Many argue stocks are expensive today, but expensive relative to what? Most of the gains in the stock market in 2019 and 2020 are due to multiple expansion – not earnings growth. In other words, the stock market is already discounting ZIRP for the foreseeable future.

But is the stock market expensive? This is what Warren Buffet said in an interview in 2017:

Buffett: Well… I’ve been talking this way for quite a while, ever since the fall of 2008. I was a little early on that actually. But I don’t think you could time it. And we are not in a bubble territory or anything of the sort. Now, if interest rates were 7 or 8 percent, then these prices would look exceptionally high. But you have to measure, you know, you measure everything against – interest rates, basically, and interest rates act like gravity on valuation. So when interest rates were 15 percent in 1982 they’d pull down the value of any asset. So, what’s the sense of buying a farm on a 4 percent yield basis if you can get 15 percent in governments? But measured against interest rates, stocks actually are on the cheap side compared to historic valuations. But the risk always is, is that – that interest rates go up a lot, and that brings stocks down. But I would say this, if the ten-year stays at 230, and they would stay there for ten years, you would regret very much not having bought stocks now.

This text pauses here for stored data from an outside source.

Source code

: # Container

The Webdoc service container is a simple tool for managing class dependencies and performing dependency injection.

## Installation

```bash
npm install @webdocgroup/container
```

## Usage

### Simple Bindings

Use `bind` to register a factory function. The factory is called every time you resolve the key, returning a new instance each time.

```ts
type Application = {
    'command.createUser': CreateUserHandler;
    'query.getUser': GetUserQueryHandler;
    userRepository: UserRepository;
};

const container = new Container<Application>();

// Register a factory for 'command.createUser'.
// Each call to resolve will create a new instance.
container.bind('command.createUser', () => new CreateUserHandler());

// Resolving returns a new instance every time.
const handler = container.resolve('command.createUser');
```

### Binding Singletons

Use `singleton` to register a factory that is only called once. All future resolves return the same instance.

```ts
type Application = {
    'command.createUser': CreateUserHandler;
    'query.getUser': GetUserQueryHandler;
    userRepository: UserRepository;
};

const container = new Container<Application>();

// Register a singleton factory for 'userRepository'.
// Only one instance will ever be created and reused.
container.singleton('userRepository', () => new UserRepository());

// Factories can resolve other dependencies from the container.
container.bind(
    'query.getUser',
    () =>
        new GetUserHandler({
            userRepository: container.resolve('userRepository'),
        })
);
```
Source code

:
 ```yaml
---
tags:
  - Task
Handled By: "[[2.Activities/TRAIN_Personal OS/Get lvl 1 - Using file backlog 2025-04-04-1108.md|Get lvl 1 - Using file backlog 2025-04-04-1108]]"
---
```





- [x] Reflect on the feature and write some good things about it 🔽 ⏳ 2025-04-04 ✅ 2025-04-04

The earnings yield in the S&P 500 is 3.2% as of writing. Is this expensive compared to a 0.75% “safe” yield in Treasuries? In my opinion, no. However, if the rates rise then of course it’s expensive.

Japanese performance during ZIRP:

Japanese investors have battled with Zero Interest Rate Policy (ZIRP) for two decades and Japan might offer some clues as to what to expect. Since 1999 Japanese government bonds have been around 1% and thus made low rates pretty “normal”. Thus, Japan could be an interesting case study. Is there anything we could learn from Japan by studying the last two decades?

Verdad, a global asset management firm, recently sent out an interesting research report via e-mail showing the annual performance of different asset classes in Japan during ZIRP (I recommend signing up for Verdad’s weekly e-mail service):


The performance of different asset classes in Japan during ZIRP. Source: Verdad.

The table shows small value stocks and real estate were the best performing asset classes. According to Verdad, the outperformance of small value was a reversal of the trend prior to ZIRP were large stocks led the way into the dot-com bubble, and real estate was beaten down in 1999 after the collapse of the real estate bubble in the early 1990s.

So, in short, small-cap and real estate were the best asset classes over the last two decades in Japan.

What about correlations during ZIRP?

Correlations during ZIRP in Japan. Source: Verdad.

Even though government bonds yield a measly 1%, it hasn’t lost its value as a tool for diversification. The correlation matrix shows that bonds produce a negative correlation, thus providing significantly less drawdown in a portfolio.

How did the Japanese banks perform during ZIRP?

In ZIRP we can expect banks to perform worse than if the rates were higher. This was certainly the case in Japan as banks underperformed dramatically, according to Verdad. The bank struggled with bad loans from the 90s and this, coupled with a low-interest margin, made most banks returning negative returns over the last two decades. Is this likely to happen in other parts of the world? That’s hard to say. The banks are in much better shape today than during the GFC in 2008/09. We can even argue that banks are more like regulated utilities.


Interest rates can of course go even lower into negative territory, as is the case in some countries. However, the performance of the last decade is unlikely to be repeated if Japan is any judge of what to expect.


Disclosure: I am not a financial advisor. Please do your own due diligence and investment research or consult a financial professional. All articles are my opinion – they are not suggestions to buy or sell any securities.